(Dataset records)
▼
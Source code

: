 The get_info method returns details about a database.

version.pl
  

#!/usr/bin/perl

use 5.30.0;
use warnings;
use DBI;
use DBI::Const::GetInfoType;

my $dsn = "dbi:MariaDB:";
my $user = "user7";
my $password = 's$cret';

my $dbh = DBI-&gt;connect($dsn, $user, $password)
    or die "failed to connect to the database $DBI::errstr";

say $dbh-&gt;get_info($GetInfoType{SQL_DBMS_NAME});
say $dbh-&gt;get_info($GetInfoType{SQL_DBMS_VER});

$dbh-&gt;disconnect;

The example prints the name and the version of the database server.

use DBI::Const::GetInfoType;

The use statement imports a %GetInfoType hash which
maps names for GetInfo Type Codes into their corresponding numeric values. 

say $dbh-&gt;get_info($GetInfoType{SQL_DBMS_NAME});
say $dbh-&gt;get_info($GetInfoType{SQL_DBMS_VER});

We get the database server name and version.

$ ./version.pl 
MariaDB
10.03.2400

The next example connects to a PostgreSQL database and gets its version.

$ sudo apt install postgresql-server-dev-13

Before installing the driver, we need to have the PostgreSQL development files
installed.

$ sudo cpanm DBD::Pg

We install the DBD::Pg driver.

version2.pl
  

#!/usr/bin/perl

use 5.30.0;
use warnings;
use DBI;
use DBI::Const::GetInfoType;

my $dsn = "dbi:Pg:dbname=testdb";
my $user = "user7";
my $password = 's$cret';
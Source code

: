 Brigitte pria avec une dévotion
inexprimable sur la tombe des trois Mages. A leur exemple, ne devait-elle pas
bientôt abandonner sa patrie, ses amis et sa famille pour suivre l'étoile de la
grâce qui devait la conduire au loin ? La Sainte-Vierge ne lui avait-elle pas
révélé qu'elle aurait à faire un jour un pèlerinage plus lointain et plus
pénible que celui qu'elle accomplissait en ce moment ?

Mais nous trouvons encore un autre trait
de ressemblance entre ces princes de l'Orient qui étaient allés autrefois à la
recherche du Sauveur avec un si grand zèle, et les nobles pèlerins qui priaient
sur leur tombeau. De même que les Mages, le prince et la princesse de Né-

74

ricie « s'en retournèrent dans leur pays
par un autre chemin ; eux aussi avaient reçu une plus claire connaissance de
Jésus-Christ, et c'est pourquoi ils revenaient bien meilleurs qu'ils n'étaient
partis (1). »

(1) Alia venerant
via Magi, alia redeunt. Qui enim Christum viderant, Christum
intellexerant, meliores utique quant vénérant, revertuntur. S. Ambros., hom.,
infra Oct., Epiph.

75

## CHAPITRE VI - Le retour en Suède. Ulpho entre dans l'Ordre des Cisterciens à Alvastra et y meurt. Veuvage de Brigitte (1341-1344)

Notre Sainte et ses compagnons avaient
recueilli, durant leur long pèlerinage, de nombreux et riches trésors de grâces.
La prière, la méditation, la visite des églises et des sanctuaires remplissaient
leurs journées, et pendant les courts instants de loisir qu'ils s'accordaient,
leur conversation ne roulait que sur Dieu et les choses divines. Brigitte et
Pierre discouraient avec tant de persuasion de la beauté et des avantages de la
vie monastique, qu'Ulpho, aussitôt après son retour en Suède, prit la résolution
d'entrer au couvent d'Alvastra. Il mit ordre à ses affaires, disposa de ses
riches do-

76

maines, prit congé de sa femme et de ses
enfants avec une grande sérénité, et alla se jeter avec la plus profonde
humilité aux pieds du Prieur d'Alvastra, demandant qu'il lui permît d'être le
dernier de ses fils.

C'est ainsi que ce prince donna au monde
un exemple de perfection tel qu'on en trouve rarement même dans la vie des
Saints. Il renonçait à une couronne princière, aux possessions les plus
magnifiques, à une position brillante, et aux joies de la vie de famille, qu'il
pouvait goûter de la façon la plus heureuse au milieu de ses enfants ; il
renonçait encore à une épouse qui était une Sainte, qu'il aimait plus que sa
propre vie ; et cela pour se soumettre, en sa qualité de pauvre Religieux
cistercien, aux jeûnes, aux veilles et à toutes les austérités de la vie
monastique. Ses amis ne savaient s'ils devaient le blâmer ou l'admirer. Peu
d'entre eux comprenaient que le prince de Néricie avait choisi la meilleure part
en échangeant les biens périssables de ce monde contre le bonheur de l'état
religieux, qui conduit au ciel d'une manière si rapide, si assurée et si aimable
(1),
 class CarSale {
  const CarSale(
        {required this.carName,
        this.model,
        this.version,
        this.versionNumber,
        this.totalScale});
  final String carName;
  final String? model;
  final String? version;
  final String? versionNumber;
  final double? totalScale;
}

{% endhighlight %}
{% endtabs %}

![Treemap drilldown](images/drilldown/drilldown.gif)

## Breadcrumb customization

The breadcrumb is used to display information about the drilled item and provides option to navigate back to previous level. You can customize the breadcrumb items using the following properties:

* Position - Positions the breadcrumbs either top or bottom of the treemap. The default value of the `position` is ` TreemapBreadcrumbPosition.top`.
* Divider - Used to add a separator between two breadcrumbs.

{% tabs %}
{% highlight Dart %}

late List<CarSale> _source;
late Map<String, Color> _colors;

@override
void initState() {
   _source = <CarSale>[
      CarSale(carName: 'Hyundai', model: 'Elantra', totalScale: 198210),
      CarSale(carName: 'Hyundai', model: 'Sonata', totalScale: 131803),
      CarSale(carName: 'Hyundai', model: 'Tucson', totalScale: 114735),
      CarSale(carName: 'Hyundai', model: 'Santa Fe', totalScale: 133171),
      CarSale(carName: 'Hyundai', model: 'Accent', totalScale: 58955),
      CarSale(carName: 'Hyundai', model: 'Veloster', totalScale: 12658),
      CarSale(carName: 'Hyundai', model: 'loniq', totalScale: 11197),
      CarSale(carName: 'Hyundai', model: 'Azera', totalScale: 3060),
▲
WHAT YOU ARE ASKED TO DO ->
Each of the records should be written out precisely as given.

REPLY ->
Source code

: The get_info method returns details about a database.

version.pl
  

#!/usr/bin/perl

use 5.30.0;
use warnings;
use DBI;
use DBI::Const::GetInfoType;

my $dsn = "dbi:MariaDB:";
my $user = "user7";
my $password = 's$cret';

my $dbh = DBI-&gt;connect($dsn, $user, $password)
    or die "failed to connect to the database $DBI::errstr";

say $dbh-&gt;get_info($GetInfoType{SQL_DBMS_NAME});
say $dbh-&gt;get_info($GetInfoType{SQL_DBMS_VER});

$dbh-&gt;disconnect;

The example prints the name and the version of the database server.

use DBI::Const::GetInfoType;

The use statement imports a %GetInfoType hash which
maps names for GetInfo Type Codes into their corresponding numeric values. 

say $dbh-&gt;get_info($GetInfoType{SQL_DBMS_NAME});
say $dbh-&gt;get_info($GetInfoType{SQL_DBMS_VER});

We get the database server name and version.

$ ./version.pl 
MariaDB
10.03.2400

The next example connects to a PostgreSQL database and gets its version.

$ sudo apt install postgresql-server-dev-13

Before installing the driver, we need to have the PostgreSQL development files
installed.

$ sudo cpanm DBD::Pg

We install the DBD::Pg driver.

version2.pl
  

#!/usr/bin/perl

use 5.30.0;
use warnings;
use DBI;
use DBI::Const::GetInfoType;

my $dsn = "dbi:Pg:dbname=testdb";
my $user = "user7";
my $password = 's$cret';
Source code

: Brigitte pria avec une dévotion
inexprimable sur la tombe des trois Mages. A leur exemple, ne devait-elle pas
bientôt abandonner sa patrie, ses amis et sa famille pour suivre l'étoile de la
grâce qui devait la conduire au loin ? La Sainte-Vierge ne lui avait-elle pas
révélé qu'elle aurait à faire un jour un pèlerinage plus lointain et plus
pénible que celui qu'elle accomplissait en ce moment ?

Mais nous trouvons encore un autre trait
de ressemblance entre ces princes de l'Orient qui étaient allés autrefois à la
recherche du Sauveur avec un si grand zèle, et les nobles pèlerins qui priaient
sur leur tombeau. De même que les Mages, le prince et la princesse de Né-

74

ricie « s'en retournèrent dans leur pays
par un autre chemin ; eux aussi avaient reçu une plus claire connaissance de
Jésus-Christ, et c'est pourquoi ils revenaient bien meilleurs qu'ils n'étaient
partis (1). »

(1) Alia venerant
via Magi, alia redeunt. Qui enim Christum viderant, Christum
intellexerant, meliores utique quant vénérant, revertuntur. S. Ambros., hom.,
infra Oct., Epiph.

75

## CHAPITRE VI - Le retour en Suède. Ulpho entre dans l'Ordre des Cisterciens à Alvastra et y meurt. Veuvage de Brigitte (1341-1344)

Notre Sainte et ses compagnons avaient
recueilli, durant leur long pèlerinage, de nombreux et riches trésors de grâces.
La prière, la méditation, la visite des églises et des sanctuaires remplissaient
leurs journées, et pendant les courts instants de loisir qu'ils s'accordaient,
leur conversation ne roulait que sur Dieu et les choses divines. Brigitte et
Pierre discouraient avec tant de persuasion de la beauté et des avantages de la
vie monastique, qu'Ulpho, aussitôt après son retour en Suède, prit la résolution
d'entrer au couvent d'Alvastra. Il mit ordre à ses affaires, disposa de ses
riches do-

76

maines, prit congé de sa femme et de ses
enfants avec une grande sérénité, et alla se jeter avec la plus profonde
humilité aux pieds du Prieur d'Alvastra, demandant qu'il lui permît d'être le
dernier de ses fils.

C'est ainsi que ce prince donna au monde
un exemple de perfection tel qu'on en trouve rarement même dans la vie des
Saints. Il renonçait à une couronne princière, aux possessions les plus
magnifiques, à une position brillante, et aux joies de la vie de famille, qu'il
pouvait goûter de la façon la plus heureuse au milieu de ses enfants ; il
renonçait encore à une épouse qui était une Sainte, qu'il aimait plus que sa
propre vie ; et cela pour se soumettre, en sa qualité de pauvre Religieux
cistercien, aux jeûnes, aux veilles et à toutes les austérités de la vie
monastique. Ses amis ne savaient s'ils devaient le blâmer ou l'admirer. Peu
d'entre eux comprenaient que le prince de Néricie avait choisi la meilleure part
en échangeant les biens périssables de ce monde contre le bonheur de l'état
religieux, qui conduit au ciel d'une manière si rapide, si assurée et si aimable
(1),
 class CarSale {
  const CarSale(
        {required this.carName,
        this.model,
        this.version,
        this.versionNumber,
        this.totalScale});
  final String carName;
  final String? model;
  final String? version;
  final String? versionNumber;
  final double? totalScale;
}

{% endhighlight %}
{% endtabs %}

![Treemap drilldown](images/drilldown/drilldown.gif)

## Breadcrumb customization

The breadcrumb is used to display information about the drilled item and provides option to navigate back to previous level. You can customize the breadcrumb items using the following properties:

* Position - Positions the breadcrumbs either top or bottom of the treemap. The default value of the `position` is ` TreemapBreadcrumbPosition.top`.
* Divider - Used to add a separator between two breadcrumbs.

{% tabs %}
{% highlight Dart %}

late List<CarSale> _source;
late Map<String, Color> _colors;

@override
void initState() {
   _source = <CarSale>[
      CarSale(carName: 'Hyundai', model: 'Elantra', totalScale: 198210),
      CarSale(carName: 'Hyundai', model: 'Sonata', totalScale: 131803),
      CarSale(carName: 'Hyundai', model: 'Tucson', totalScale: 114735),
      CarSale(carName: 'Hyundai', model: 'Santa Fe', totalScale: 133171),
      CarSale(carName: 'Hyundai', model: 'Accent', totalScale: 58955),
      CarSale(carName: 'Hyundai', model: 'Veloster', totalScale: 12658),
      CarSale(carName: 'Hyundai', model: 'loniq', totalScale: 11197),
      CarSale(carName: 'Hyundai', model: 'Azera', totalScale: 3060),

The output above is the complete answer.